* **What you have to do**
The records below need to come back exactly as they are, pictures omitted.

* **Records for processing**
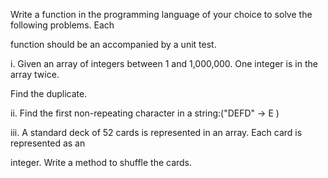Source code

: Write a function in the programming language of your choice to solve the following problems. Each

function should be an accompanied by a unit test. 

i.              Given an array of integers between 1 and 1,000,000. One integer is in the array twice. 

Find the duplicate.

ii.             Find the first non-repeating character in a string:("DEFD" -> E )

iii.            A standard deck of 52 cards is represented in an array. Each card is represented as an 

integer. Write a method to shuffle the cards.

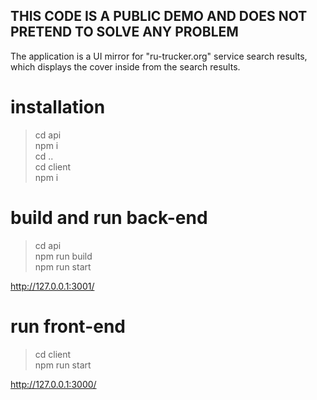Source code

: ## THIS CODE IS A PUBLIC DEMO AND DOES NOT PRETEND TO SOLVE ANY PROBLEM

The application is a UI mirror for "ru-trucker.org" service search results,
which displays the cover inside from the search results.

# installation
> cd api
<br>npm i
<br>cd ..
<br>cd client
<br>npm i

# build and run back-end
>cd api
<br>npm run build
<br>npm run start

http://127.0.0.1:3001/

# run front-end
> cd client
<br>npm run start

http://127.0.0.1:3000/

* **Response box**
Source code

: Write a function in the programming language of your choice to solve the following problems. Each

function should be an accompanied by a unit test. 

i.              Given an array of integers between 1 and 1,000,000. One integer is in the array twice. 

Find the duplicate.

ii.             Find the first non-repeating character in a string:("DEFD" -> E )

iii.            A standard deck of 52 cards is represented in an array. Each card is represented as an 

integer. Write a method to shuffle the cards.

Source code

: ## THIS CODE IS A PUBLIC DEMO AND DOES NOT PRETEND TO SOLVE ANY PROBLEM

The application is a UI mirror for "ru-trucker.org" service search results,
which displays the cover inside from the search results.

# installation
> cd api
<br>npm i
<br>cd ..
<br>cd client
<br>npm i

# build and run back-end
>cd api
<br>npm run build
<br>npm run start

http://127.0.0.1:3001/

# run front-end
> cd client
<br>npm run start

http://127.0.0.1:3000/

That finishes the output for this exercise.